Verbatim output, no pictures: the lines from the beginning of the material through the line with "following different plugins, such", both ends kept.

═════ DATA RECORDS ═════

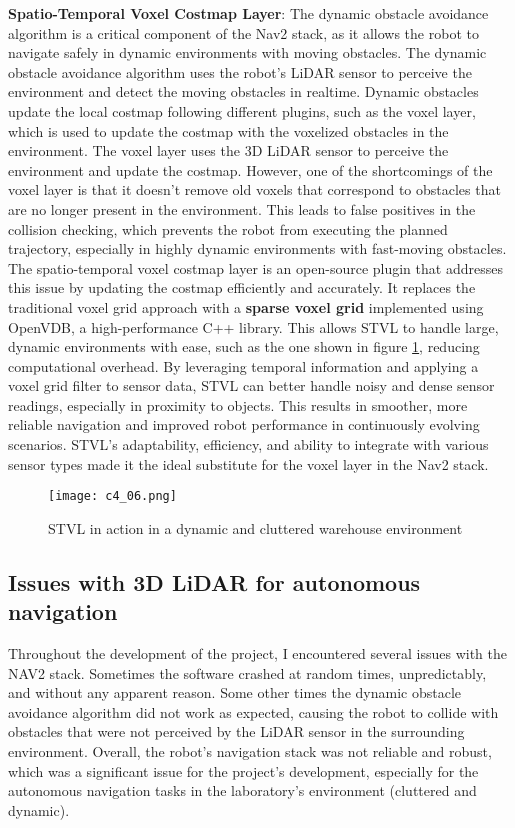 \textbf{Spatio-Temporal Voxel Costmap Layer}:
The dynamic obstacle avoidance algorithm is a critical component of the Nav2 stack, as it allows the robot to navigate
safely in dynamic environments with moving obstacles. The dynamic obstacle avoidance algorithm uses the robot's LiDAR sensor
to perceive the environment and detect the moving obstacles in realtime. Dynamic obstacles update the local costmap
following different plugins, such as the voxel layer, which is used to update the costmap with the voxelized obstacles
in the environment. The voxel layer uses the 3D LiDAR sensor to perceive the environment and update the costmap.
However, one of the shortcomings of the voxel layer is that it doesn't remove old voxels that correspond to obstacles
that are no longer present in the environment. This leads to false positives in the collision checking, which prevents
the robot from executing the planned trajectory, especially in highly dynamic environments with fast-moving obstacles.
The spatio-temporal voxel costmap layer is an open-source plugin that addresses this issue by updating the costmap
efficiently and accurately. It replaces the traditional voxel grid approach with a \textbf{sparse voxel grid} implemented
using OpenVDB, a high-performance C++ library. This allows STVL to handle large, dynamic environments with ease,
such as the one shown in figure \ref{fig:stvl}, 
reducing computational overhead. By leveraging temporal information and applying a voxel grid filter to sensor data,
STVL can better handle noisy and dense sensor readings, especially in proximity to objects. 
This results in smoother, more reliable navigation and improved robot performance in continuously evolving scenarios.
STVL's adaptability, efficiency, and ability to integrate with various sensor types made it the ideal substitute
for the voxel layer in the Nav2 stack.

\begin{figure}[t]
    \centering
    \texttt{[image: c4\_06.png]}
    \caption{STVL in action in a dynamic and cluttered warehouse environment}
    \label{fig:stvl}
\end{figure}


\subsection{Issues with 3D LiDAR for autonomous navigation}

Throughout the development of the project, I encountered several issues with the NAV2 stack.
Sometimes the software crashed at random times, unpredictably, and without any apparent reason.
Some other times the dynamic obstacle avoidance algorithm did not work as expected, causing the robot to collide
with obstacles that were not perceived by the LiDAR sensor in the surrounding environment.
Overall, the robot's navigation stack was not reliable and robust, which was a significant issue for the project's development,
especially for the autonomous navigation tasks in the laboratory's environment (cluttered and dynamic).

═════

RESPONSE TO THE TASK ::
 \textbf{Spatio-Temporal Voxel Costmap Layer}:
The dynamic obstacle avoidance algorithm is a critical component of the Nav2 stack, as it allows the robot to navigate
safely in dynamic environments with moving obstacles. The dynamic obstacle avoidance algorithm uses the robot's LiDAR sensor
to perceive the environment and detect the moving obstacles in realtime. Dynamic obstacles update the local costmap
following different plugins, such as the voxel layer, which is used to update the costmap with the voxelized obstacles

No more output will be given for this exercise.